Joe Hart said he bases his belief upon what he and other legislators were told by Dora Schriro, the new director of the state Department of Corrections, during a recent meeting at the Capitol.
"The new director flat said there will be no new contracts awarded" for prisons, Hart said.
Jim Hunter, executive vice president of Dominion Venture Group L.L.C.
of Oklahoma, which owns the land upon which the prison is being built, recently told the Miner that four of 10 planned buildings at the company's 200-acre site are nearly complete.
This comes in spite of there being no signed contract between the state and Dominion.
Hunter said a contract was drawn up but never signed.
"There's so many dynamics going on in state government, the contract isn't finalized," he said.
Hunter said he agrees with changes that Schriro wants to make in the original contract.
Hunter said Dominion has been in negotiation with the state since Schriro began her new job in July.
"She's made some adjustments," said Hunter, noting the process has been disrupted because of Gov.
Janet Napolitano's call for a special session, which will begin Monday.
"We're at the mercy of the state's timing to get this done," said Hunter, who nonetheless is hopeful an agreement will be made and a contract signed by both parties.
The original plan was for the prison to house 450 DUI prisoners after the first phase of is complete.

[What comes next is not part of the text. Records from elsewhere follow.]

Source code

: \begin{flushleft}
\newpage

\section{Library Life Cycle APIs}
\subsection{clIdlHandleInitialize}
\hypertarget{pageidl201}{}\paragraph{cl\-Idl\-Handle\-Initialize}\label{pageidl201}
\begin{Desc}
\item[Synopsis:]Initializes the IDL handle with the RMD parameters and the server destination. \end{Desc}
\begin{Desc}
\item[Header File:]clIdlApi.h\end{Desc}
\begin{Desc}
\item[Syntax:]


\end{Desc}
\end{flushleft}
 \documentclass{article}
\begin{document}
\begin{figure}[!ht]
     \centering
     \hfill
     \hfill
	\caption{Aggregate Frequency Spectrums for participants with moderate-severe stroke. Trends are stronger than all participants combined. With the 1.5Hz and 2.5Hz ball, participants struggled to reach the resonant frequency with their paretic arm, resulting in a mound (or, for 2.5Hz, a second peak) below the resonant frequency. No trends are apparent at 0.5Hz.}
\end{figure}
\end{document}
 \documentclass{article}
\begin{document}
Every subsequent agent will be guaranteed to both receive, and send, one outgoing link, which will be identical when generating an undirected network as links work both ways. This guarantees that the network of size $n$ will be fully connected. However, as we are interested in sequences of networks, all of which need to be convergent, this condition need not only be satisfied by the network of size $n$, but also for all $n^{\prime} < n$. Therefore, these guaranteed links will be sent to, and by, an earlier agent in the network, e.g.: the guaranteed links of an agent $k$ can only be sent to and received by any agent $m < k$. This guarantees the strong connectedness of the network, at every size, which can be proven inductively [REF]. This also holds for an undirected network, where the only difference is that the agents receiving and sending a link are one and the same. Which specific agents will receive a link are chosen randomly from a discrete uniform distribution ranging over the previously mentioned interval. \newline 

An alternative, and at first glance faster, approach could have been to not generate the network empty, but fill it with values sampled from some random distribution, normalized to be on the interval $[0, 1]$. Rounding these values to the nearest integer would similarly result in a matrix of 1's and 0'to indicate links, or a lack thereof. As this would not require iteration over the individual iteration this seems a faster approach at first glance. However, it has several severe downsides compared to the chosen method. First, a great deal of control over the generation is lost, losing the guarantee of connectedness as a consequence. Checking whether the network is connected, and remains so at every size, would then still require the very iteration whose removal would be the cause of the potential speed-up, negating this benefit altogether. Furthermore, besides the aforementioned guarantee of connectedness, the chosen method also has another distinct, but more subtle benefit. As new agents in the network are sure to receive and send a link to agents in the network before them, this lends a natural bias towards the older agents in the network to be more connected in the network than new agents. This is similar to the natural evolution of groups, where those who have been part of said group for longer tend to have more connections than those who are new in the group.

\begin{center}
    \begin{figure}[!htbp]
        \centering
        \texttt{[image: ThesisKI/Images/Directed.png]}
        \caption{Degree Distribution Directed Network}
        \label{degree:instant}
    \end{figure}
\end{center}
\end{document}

Dominion would then have another eight months in which to build an additional six buildings to serve an additional 950 inmates, for a total inmate population of 1,400.
The prison would then be managed by a Utah company under contract with the Department of Corrections.

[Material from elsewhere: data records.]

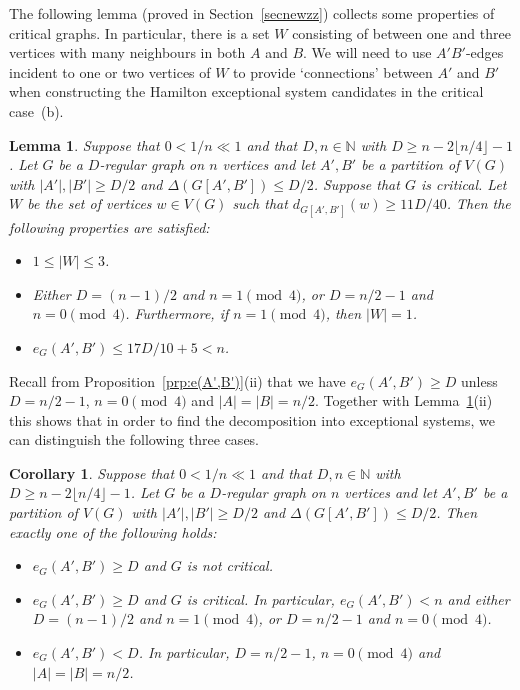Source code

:\documentclass{memo-l}
\newtheorem{lemma}[firstthm]{Lemma}
\newtheorem{cor}[firstthm]{Corollary}
\def\COMMENT#1{}
\numberwithin{section}{chapter}
\numberwithin{equation}{section}
\numberwithin{firstthm}{section}
\numberwithin{figure}{section}
\begin{document}
The following lemma (proved in Section~\ref{secnewzz}) collects some properties of critical graphs.
In particular, there is a set $W$ consisting of  between one and three vertices
with many neighbours in both $A$ and $B$. %
We will need to use $A'B'$-edges incident to one or two vertices of $W$
to provide `connections' between $A'$ and $B'$ when constructing 
the Hamilton exceptional system candidates in the critical case~(b).

\begin{lemma} \label{critical}
Suppose that $0< 1/n \ll 1$ and that $D, n \in \mathbb N$ with
$D\ge n - 2\lfloor n/4 \rfloor -1$.
Let $G$ be a $D$-regular graph on $n$ vertices and let $A',B'$ be a partition of $V(G)$ with $|A'| , |B'| \ge D/2$ and $\Delta(G[A',B']) \le D/2$.
Suppose that $G$ is critical.
Let $W$ be the set of vertices $w \in V(G)$ such that $d_{G[A',B']}(w) \ge 11D/40$.
Then the following properties are satisfied:
\begin{itemize}
	\item[$ \rm (i)$] $1 \le |W| \le 3$.
	\item[$ \rm (ii)$] Either $D = (n-1)/2$ and $n = 1 \pmod{4}$, or $D = n/2-1$ and $n = 0 \pmod{4}$.
	Furthermore, if $n =1 \pmod{4}$, then $|W|=1$.
	\item[$\rm (iii)$] $e_{G}(A',B') \le 17D/10+5 < n$.
\end{itemize}
\end{lemma}

Recall from Proposition~\ref{prp:e(A',B')}(ii) that we have $e_G(A',B') \ge D$ unless $D = n/2 - 1$, $n = 0 \pmod{4}$ and $|A| = |B| = n/2$.
Together with Lemma~\ref{critical}(ii) this shows that in order to find the decomposition into exceptional
systems, we can distinguish the following three cases.%
   \COMMENT{Daniela: previously had $|A'| \ge |B'| \ge D/2$ in the corollary}

\begin{cor}\label{cor:cases}
Suppose that $0< 1/n  \ll 1$ and that $D, n \in \mathbb N$ with $D \ge n - 2 \lfloor n/4 \rfloor -1$.
Let $G$ be a $D$-regular graph on $n$ vertices and let $A',B'$ be a partition of $V(G)$ with $|A'|,|B'| \ge D/2$ and $\Delta(G[A',B']) \le D/2$.
Then exactly one of the following holds:
\begin{itemize}
	\item[\rm (a)] $e_G(A',B') \ge D$ and $G$ is not critical.
	\item[\rm (b)] $e_G(A',B') \ge D$ and $G$ is critical. In particular, $e_G(A',B')< n$ and either $D = (n-1)/2$ and
$n = 1 \pmod{4}$, or $D = n/2-1$ and $n = 0 \pmod{4}$.
	\item[\rm (c)] $e_G(A',B') < D$. In particular, $D = n/2 - 1$, $n = 0 \pmod{4}$ and $|A| = |B| = n/2$.
\end{itemize}
\end{cor}
\end{document}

"I don't think this prison is going to fly," Hart said.
"I think there's going to be lawsuits.
The state will just say, 'Sue us.' They don't care.
"If they (Dominion) want to build on speculation, that's their business," said Hart, who added that he's no fan of privatizing the state's prisons.
"I don't think we need to lower our standards," he said.
"We've got a good quality of life here.
Let's support it.
Apache and Navajo (counties) might need that kind of development, but we don't need it.
The unemployment rate is less than 5 percent in Mohave County."
The prison would eventually bring 300 new jobs to the area.
Schriro told some 30 legislators the state is going to shut down facilities with 1,000 beds and then lease 1,400 private beds, Hart said.
This is because the state is having a problem getting qualified employees for prison jobs and because of a high turnover rate.
A call to the Department of Corrections for comment Friday was not returned.
Hart said he doesn't think the session will last more than three or four days.
"There's nothing to fight over," he said.
"There's no money."
The two main issues the Legislature is being asked to address are reforming Child Protective Services and the overcrowding in prisons.
"CPS and the Department of Corrections are just management problems," Hart said, noting he believes the session is being called "to feed their insatiable appetite for dollars."
He said the Lewis prison near Buckeye has 800 beds that have never been filled because there are not enough employees to staff them.
"The governor wants to do away with private prisons unless the contract has already been signed," he said.
Hart said he's "sort of read between the lines" and believes Napolitano is "bowing to labor unions."
In spite of the Legislature being constitutionally required to balance the budget each year, Hart said, the state is currently "in debt to the tune of $750 to $800 million."
Hart said he has talked to a number of legislators during the past few weeks.
Of the moderates and conservatives, Democrat and Republicans, whom Hart says he talked to, "Nobody supports additional funding for CPS or Corrections.
It's a waste of time.
Every issue we're talking about should be (handled) in regular session."
Hart noted that Napolitano has the authority to call a special session, but once the session has begun, control of it is entirely up to the Legislature, including when they "sine die," or finish.
Other items on the special session's agenda include revamping a law that requires local courts to pay a portion of the fines they collect to the state.
This will easily be changed, Hart said, along with a new law that requires persons who don't pay income tax to have $5 withheld from their paychecks.
This measure was an attempt by Sen.
Jack Harper, R-Glendale, to make illegal immigrants pay income tax but met stiff resistance from small businesses who had to collect it.
Another issue deals with a plan by the governor to have the state Workers Compensation Fund purchase buildings from the state to help balance the budget.
Representatives of the Workers Compensation Fund balked at this proposal during the last legislative session.